To do
In the listing that follows, how many lines include the string "separated"? Reply with only the number.

■ ■ ■ ■

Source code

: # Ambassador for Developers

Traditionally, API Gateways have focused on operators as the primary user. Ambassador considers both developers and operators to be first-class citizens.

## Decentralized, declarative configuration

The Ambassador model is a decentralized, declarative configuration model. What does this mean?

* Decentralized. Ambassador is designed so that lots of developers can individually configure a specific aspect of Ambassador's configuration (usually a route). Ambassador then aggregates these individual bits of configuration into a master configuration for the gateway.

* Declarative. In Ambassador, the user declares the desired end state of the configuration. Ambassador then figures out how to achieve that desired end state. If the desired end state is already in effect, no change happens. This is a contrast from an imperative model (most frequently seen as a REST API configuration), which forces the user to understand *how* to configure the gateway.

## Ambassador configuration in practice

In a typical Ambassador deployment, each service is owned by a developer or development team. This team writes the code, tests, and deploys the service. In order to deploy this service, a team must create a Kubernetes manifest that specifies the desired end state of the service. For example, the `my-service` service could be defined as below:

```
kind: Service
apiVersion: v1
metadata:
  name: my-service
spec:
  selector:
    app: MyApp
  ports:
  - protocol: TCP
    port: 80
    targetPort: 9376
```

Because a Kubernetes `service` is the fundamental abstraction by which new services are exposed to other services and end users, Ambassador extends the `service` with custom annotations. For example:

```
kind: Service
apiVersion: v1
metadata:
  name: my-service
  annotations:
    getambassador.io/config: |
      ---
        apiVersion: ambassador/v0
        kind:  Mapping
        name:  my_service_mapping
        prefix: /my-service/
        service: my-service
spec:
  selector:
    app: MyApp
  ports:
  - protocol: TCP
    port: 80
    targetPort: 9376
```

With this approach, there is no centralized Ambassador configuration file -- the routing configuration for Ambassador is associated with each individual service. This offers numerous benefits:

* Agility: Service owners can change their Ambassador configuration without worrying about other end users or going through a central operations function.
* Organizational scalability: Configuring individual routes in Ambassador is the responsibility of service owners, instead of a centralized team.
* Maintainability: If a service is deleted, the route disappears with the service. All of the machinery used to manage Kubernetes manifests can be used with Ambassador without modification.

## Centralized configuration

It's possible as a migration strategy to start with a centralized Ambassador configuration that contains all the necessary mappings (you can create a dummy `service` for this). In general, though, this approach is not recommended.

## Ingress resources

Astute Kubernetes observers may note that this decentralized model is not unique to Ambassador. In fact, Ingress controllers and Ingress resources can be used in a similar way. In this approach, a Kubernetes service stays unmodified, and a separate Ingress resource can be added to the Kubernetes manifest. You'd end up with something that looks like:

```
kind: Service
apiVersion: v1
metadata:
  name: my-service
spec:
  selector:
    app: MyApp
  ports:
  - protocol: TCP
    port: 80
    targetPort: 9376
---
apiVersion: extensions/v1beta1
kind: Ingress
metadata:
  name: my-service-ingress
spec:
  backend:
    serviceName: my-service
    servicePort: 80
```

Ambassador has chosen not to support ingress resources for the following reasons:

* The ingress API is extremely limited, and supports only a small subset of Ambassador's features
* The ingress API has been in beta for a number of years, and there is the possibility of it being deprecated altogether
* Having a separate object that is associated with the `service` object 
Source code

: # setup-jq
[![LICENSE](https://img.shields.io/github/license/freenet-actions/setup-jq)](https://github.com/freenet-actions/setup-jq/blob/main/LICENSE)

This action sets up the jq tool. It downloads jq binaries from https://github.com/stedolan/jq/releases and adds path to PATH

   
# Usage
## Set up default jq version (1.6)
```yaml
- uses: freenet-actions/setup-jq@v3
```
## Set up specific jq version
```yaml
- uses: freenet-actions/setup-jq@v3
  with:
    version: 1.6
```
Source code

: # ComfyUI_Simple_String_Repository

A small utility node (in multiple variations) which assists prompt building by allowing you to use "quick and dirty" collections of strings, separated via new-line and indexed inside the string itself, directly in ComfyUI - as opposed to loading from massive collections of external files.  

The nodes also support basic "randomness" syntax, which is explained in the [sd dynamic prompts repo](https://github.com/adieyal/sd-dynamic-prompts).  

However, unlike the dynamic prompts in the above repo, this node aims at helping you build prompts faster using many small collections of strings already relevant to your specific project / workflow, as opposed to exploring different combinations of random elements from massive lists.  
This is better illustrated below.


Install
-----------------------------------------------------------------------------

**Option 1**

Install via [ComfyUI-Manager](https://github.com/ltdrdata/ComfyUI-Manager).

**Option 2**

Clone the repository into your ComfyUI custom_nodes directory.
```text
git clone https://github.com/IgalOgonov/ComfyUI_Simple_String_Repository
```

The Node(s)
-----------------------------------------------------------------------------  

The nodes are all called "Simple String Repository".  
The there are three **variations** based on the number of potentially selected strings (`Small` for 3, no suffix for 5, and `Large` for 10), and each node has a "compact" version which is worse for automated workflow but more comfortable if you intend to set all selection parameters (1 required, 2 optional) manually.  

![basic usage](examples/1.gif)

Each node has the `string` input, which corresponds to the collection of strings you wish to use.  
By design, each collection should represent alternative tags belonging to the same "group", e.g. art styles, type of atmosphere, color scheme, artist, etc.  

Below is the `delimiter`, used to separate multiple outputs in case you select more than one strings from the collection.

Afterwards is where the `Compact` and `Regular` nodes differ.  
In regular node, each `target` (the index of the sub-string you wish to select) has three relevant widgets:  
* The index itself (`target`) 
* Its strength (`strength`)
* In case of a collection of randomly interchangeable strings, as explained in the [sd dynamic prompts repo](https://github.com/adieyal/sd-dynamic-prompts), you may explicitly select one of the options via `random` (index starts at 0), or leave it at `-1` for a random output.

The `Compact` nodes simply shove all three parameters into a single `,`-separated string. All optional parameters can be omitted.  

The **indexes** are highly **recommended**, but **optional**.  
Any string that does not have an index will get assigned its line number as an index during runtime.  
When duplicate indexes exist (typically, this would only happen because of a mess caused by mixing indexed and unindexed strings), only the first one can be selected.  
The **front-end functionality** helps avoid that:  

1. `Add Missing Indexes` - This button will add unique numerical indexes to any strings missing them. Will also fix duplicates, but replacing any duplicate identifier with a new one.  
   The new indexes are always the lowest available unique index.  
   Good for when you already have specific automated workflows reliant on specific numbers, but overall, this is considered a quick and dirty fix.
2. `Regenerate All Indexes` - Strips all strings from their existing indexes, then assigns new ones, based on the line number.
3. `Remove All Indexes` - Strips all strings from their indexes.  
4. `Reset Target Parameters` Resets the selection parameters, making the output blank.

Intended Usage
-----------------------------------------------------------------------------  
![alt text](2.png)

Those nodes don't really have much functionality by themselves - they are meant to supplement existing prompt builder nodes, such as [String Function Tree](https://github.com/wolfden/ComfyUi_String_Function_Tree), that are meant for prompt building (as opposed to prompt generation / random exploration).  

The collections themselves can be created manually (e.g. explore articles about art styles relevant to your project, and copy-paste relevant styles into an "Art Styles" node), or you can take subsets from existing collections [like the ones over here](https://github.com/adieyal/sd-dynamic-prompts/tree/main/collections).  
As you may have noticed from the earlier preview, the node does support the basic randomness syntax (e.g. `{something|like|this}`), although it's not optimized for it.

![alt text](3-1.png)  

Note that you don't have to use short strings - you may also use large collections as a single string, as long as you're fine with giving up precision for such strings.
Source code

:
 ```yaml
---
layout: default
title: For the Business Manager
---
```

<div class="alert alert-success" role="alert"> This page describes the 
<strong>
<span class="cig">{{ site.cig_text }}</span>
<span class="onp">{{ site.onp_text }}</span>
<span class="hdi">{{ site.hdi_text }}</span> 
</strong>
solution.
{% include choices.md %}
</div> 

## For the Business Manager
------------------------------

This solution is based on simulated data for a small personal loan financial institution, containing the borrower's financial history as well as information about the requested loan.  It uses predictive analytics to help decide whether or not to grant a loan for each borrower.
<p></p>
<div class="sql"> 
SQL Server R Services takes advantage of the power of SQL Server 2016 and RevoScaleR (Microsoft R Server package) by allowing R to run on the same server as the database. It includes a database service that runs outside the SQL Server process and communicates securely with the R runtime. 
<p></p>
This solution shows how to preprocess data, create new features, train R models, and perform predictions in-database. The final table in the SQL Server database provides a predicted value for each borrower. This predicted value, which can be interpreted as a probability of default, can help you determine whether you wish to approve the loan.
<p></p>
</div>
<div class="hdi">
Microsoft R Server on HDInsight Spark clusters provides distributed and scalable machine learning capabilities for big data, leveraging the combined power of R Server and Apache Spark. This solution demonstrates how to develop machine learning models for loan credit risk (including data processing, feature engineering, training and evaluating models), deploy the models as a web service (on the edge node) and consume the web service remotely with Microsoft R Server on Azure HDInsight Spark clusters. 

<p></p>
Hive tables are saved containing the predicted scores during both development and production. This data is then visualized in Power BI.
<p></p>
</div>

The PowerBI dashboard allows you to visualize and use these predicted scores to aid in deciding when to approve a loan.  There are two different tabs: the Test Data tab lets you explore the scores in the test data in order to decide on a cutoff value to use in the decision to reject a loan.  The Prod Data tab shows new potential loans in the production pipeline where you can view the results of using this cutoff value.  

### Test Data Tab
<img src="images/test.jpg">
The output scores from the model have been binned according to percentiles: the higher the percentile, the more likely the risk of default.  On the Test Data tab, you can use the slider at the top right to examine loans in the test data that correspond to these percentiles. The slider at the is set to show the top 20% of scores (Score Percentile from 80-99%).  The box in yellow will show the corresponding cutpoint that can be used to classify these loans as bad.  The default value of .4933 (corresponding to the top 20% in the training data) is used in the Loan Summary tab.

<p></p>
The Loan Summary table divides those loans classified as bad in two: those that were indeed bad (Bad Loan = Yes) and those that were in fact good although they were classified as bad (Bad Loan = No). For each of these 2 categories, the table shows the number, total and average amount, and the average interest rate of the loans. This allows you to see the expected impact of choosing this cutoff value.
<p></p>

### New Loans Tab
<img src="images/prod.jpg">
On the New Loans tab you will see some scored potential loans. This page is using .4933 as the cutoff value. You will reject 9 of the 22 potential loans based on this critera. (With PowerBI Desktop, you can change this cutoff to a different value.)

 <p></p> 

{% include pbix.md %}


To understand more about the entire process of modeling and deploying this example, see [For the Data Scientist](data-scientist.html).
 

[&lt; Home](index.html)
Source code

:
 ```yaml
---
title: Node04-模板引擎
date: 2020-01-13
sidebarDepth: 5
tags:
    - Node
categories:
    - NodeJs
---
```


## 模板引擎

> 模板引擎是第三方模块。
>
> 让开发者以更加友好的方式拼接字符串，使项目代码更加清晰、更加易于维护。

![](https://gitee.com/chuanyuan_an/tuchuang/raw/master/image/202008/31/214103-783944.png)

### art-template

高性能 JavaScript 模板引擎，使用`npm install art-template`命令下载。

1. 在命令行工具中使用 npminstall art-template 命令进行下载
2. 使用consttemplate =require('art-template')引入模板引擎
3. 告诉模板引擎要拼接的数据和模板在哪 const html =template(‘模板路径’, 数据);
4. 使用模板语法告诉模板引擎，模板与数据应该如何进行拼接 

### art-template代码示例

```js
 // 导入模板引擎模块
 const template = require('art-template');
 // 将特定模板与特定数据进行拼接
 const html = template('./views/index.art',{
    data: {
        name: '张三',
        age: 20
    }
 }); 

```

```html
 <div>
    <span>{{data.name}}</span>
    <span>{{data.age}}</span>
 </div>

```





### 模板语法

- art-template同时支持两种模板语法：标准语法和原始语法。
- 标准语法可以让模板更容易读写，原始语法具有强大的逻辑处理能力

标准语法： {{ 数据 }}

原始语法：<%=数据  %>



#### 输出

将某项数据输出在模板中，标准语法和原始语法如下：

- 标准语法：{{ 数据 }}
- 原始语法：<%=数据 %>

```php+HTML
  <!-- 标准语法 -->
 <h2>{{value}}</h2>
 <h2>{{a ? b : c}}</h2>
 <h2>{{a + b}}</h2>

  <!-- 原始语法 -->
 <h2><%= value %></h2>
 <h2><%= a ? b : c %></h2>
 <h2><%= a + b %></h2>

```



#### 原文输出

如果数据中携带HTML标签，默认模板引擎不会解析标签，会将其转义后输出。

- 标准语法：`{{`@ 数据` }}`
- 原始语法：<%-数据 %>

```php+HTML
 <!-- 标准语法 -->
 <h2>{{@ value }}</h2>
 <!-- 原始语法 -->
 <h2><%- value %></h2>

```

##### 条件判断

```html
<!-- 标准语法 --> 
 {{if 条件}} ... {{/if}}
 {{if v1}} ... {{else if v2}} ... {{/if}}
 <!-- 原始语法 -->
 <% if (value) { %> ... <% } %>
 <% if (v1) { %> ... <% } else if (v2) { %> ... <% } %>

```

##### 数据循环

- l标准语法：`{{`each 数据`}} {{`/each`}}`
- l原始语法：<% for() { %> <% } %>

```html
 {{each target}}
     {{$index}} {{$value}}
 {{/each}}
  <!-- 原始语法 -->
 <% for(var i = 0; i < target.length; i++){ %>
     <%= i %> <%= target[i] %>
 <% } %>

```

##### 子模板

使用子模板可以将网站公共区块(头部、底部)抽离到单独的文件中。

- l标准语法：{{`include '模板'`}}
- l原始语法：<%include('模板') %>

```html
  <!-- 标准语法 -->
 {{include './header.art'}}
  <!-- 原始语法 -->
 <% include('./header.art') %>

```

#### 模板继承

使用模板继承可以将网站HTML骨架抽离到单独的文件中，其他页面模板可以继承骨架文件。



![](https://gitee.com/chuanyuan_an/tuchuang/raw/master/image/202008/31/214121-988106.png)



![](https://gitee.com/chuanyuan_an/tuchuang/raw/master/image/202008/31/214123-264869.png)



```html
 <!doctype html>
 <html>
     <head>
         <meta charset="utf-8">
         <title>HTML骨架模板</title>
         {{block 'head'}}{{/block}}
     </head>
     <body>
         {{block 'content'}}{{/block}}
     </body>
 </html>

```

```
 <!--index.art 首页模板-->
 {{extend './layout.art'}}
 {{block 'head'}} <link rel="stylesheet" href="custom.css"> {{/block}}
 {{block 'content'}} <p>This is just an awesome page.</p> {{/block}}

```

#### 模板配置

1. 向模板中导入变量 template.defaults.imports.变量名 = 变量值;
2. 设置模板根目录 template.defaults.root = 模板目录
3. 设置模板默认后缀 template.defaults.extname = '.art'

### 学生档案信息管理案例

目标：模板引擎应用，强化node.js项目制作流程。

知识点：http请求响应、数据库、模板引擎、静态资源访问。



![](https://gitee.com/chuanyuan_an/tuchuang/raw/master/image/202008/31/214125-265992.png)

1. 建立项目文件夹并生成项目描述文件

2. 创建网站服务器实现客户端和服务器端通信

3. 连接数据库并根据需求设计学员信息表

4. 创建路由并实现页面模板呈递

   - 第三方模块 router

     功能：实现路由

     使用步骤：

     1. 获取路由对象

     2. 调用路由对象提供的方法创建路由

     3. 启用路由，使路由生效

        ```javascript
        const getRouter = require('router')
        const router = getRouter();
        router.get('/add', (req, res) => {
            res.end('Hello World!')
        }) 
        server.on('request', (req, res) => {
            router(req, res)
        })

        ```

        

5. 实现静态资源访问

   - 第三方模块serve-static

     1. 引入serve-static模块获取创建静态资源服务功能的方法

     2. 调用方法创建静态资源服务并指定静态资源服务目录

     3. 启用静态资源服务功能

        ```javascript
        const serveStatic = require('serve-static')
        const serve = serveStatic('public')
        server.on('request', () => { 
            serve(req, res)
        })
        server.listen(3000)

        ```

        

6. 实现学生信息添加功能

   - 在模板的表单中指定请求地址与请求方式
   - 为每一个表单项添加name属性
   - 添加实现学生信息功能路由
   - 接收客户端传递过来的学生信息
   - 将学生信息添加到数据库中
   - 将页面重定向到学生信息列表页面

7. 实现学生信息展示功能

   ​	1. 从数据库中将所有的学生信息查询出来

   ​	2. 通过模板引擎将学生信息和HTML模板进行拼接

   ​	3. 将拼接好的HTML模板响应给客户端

■ ■ ■ ■

Answer space
2